What to know about new NY law on how businesses display credit card prices

A new state law that took effect Sunday changes rules for New York businesses about how they display prices for credit card purchases to customers.

The law requires businesses to display the total prices for items or services, including any credit card surcharges, before consumers check out, according to Gov. Kathy Hochul’s office.

The businesses can also display a two-tiered pricing option if they offer a cash discount. In those cases, the businesses can display the credit card price, alongside the price for using cash.

If businesses do offer a cash discount, they’re not required to display the lower price. They could just display the higher, credit card price and inform customers through signage that they’ll get a discount for using cash, the state said.

Either way, if there’s a higher price for using a credit card, it has to be shown explicitly to customers before they check out.

Companies can’t just display signs or notices stating they charge a certain additional percentage for using credit cards, according to the state. They also can’t just post a blanket statement informing customers they charge a fee for cards.

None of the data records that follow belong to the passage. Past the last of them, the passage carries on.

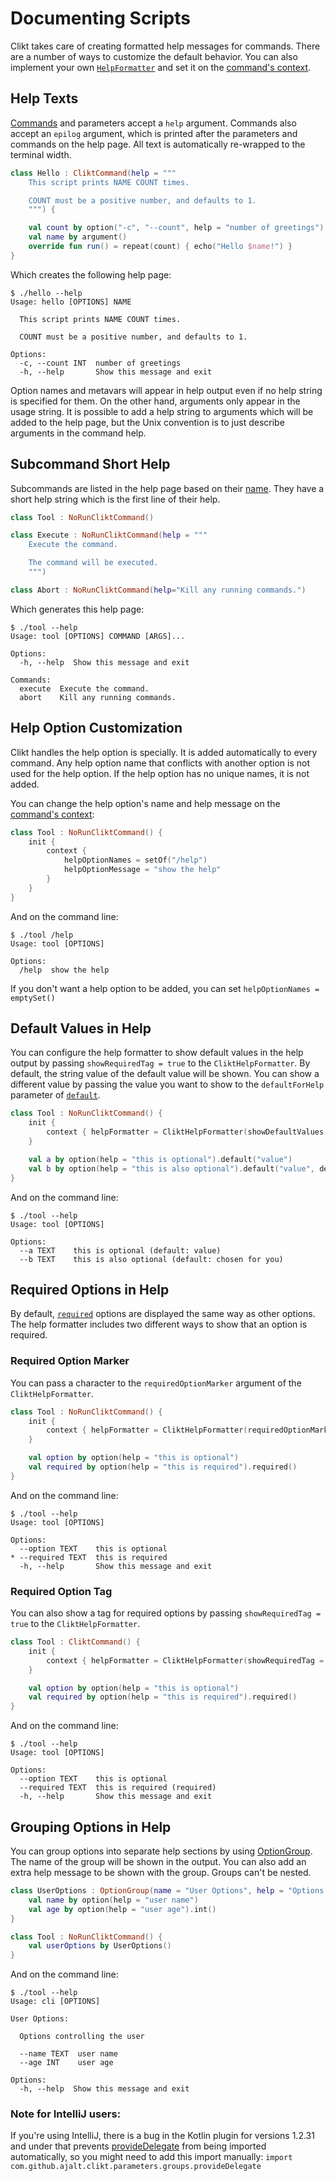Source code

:# Documenting Scripts

Clikt takes care of creating formatted help messages for commands. There
are a number of ways to customize the default behavior. You can also
implement your own [`HelpFormatter`](api/clikt/com.github.ajalt.clikt.output/-help-formatter/index.html) and set it on the [command's
context](commands.md#customizing-contexts).

## Help Texts

[Commands](api/clikt/com.github.ajalt.clikt.core/-clikt-command/index.html) and parameters accept a `help` argument. Commands also accept an
`epilog` argument, which is printed after the parameters and commands on
the help page. All text is automatically re-wrapped to the terminal
width.

```kotlin
class Hello : CliktCommand(help = """
    This script prints NAME COUNT times.

    COUNT must be a positive number, and defaults to 1.
    """) {

    val count by option("-c", "--count", help = "number of greetings").int().default(1)
    val name by argument()
    override fun run() = repeat(count) { echo("Hello $name!") }
}
```

Which creates the following help page:

```
$ ./hello --help
Usage: hello [OPTIONS] NAME

  This script prints NAME COUNT times.

  COUNT must be a positive number, and defaults to 1.

Options:
  -c, --count INT  number of greetings
  -h, --help       Show this message and exit
```

Option names and metavars will appear in help output even if no help
string is specified for them. On the other hand, arguments only appear
in the usage string. It is possible to add a help string to arguments
which will be added to the help page, but the Unix convention is to just
describe arguments in the command help.

## Subcommand Short Help

Subcommands are listed in the help page based on their
[name](commands.md#customizing-command-name). They have a short help
string which is the first line of their help.

```kotlin
class Tool : NoRunCliktCommand()

class Execute : NoRunCliktCommand(help = """
    Execute the command.

    The command will be executed.
    """)

class Abort : NoRunCliktCommand(help="Kill any running commands.")
```

Which generates this help page:

```
$ ./tool --help
Usage: tool [OPTIONS] COMMAND [ARGS]...

Options:
  -h, --help  Show this message and exit

Commands:
  execute  Execute the command.
  abort    Kill any running commands.
```


## Help Option Customization

Clikt handles the help option is specially. It is added automatically to
every command. Any help option name that conflicts with another option is
not used for the help option. If the help option has no unique names, it
is not added.

You can change the help option's name and help message on the
[command's context](commands.md#customizing-contexts):

```kotlin
class Tool : NoRunCliktCommand() {
    init {
        context {
            helpOptionNames = setOf("/help")
            helpOptionMessage = "show the help"
        }
    }
}
```

And on the command line:

```
$ ./tool /help
Usage: tool [OPTIONS]

Options:
  /help  show the help
```

If you don't want a help option to be added, you can set
`helpOptionNames = emptySet()`

## Default Values in Help

You can configure the help formatter to show default values in the help output by passing
`showRequiredTag = true` to the `CliktHelpFormatter`. By default, the string value of the
default value will be shown. You can show a different value by passing the value you want to show to
the `defaultForHelp` parameter of
[`default`](api/clikt/com.github.ajalt.clikt.parameters.options/default.html).

```kotlin
class Tool : NoRunCliktCommand() {
    init {
        context { helpFormatter = CliktHelpFormatter(showDefaultValues = true) }
    }

    val a by option(help = "this is optional").default("value")
    val b by option(help = "this is also optional").default("value", defaultForHelp="chosen for you")
}
```

And on the command line:

```
$ ./tool --help
Usage: tool [OPTIONS]

Options:
  --a TEXT    this is optional (default: value)
  --b TEXT    this is also optional (default: chosen for you)
```


## Required Options in Help 

By default, [`required`](api/clikt/com.github.ajalt.clikt.parameters.options/required.html) options
are displayed the same way as other options. The help formatter includes two different ways to show
that an option is required.

### Required Option Marker

You can pass a character to the `requiredOptionMarker` argument of the `CliktHelpFormatter`. 

```kotlin
class Tool : NoRunCliktCommand() {
    init {
        context { helpFormatter = CliktHelpFormatter(requiredOptionMarker = "*") }
    }

    val option by option(help = "this is optional")
    val required by option(help = "this is required").required()
}
```

And on the command line:

```
$ ./tool --help
Usage: tool [OPTIONS]

Options:
  --option TEXT    this is optional
* --required TEXT  this is required
  -h, --help       Show this message and exit
```

### Required Option Tag

You can also show a tag for required options by passing `showRequiredTag = true` to the `CliktHelpFormatter`.

```kotlin
class Tool : CliktCommand() {
    init {
        context { helpFormatter = CliktHelpFormatter(showRequiredTag = true) }
    }

    val option by option(help = "this is optional")
    val required by option(help = "this is required").required()
}
```

And on the command line:

```
$ ./tool --help
Usage: tool [OPTIONS]

Options:
  --option TEXT    this is optional
  --required TEXT  this is required (required)
  -h, --help       Show this message and exit
```

## Grouping Options in Help

You can group options into separate help sections by using
[OptionGroup](api/clikt/com.github.ajalt.clikt.parameters.groups/-option-group/index.html).
The name of the group will be shown in the output. You can also add an extra help message to be
shown with the group. Groups can't be nested.

```kotlin
class UserOptions : OptionGroup(name = "User Options", help = "Options controlling the user") {
    val name by option(help = "user name")
    val age by option(help = "user age").int()
}

class Tool : NoRunCliktCommand() {
    val userOptions by UserOptions()
}
```

And on the command line:

```
$ ./tool --help
Usage: cli [OPTIONS]

User Options:

  Options controlling the user

  --name TEXT  user name
  --age INT    user age

Options:
  -h, --help  Show this message and exit
```

### Note for IntelliJ users:

If you're using IntelliJ, there is a bug in the Kotlin plugin for versions 1.2.31 and under that prevents
[provideDelegate](api/clikt/com.github.ajalt.clikt.parameters.groups/provide-delegate/index.html)
from being imported automatically, so you might need to add this import manually: `import
com.github.ajalt.clikt.parameters.groups.provideDelegate`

The new law mandates that businesses display the actual credit card prices for each item they sell or service they provide. Businesses could also just use a single price for cash and cards and display that.

The idea is that customers will always see that highest possible price they’ll end up paying, not a lower one that could increase later through a fee for using a card.

The law also limits credit card surcharges to the amount charged to the business by credit card companies, Hochul’s office said.

The new law does not apply to debit cards, according to the state.

“New Yorkers should never have to deal with hidden credit card costs, and this law will ensure individuals can trust that their purchases will not result in surprise surcharges,” Hochul said in a news release. “Transparency is crucial in building trust between businesses and communities and now patrons will be empowered to budget accordingly.

Youssef Mubarez, the director of public relations for the Yemeni American Merchants Association, told The New York Times that the law creates more work for small businesses owners who are already stressed.

“They’re making the merchants look like the enemies by calling it ‘hidden fees’ when they’re not,” Mubarez said, according to the Times. “The only thing they’re trying to do is save money so they can keep their business alive.”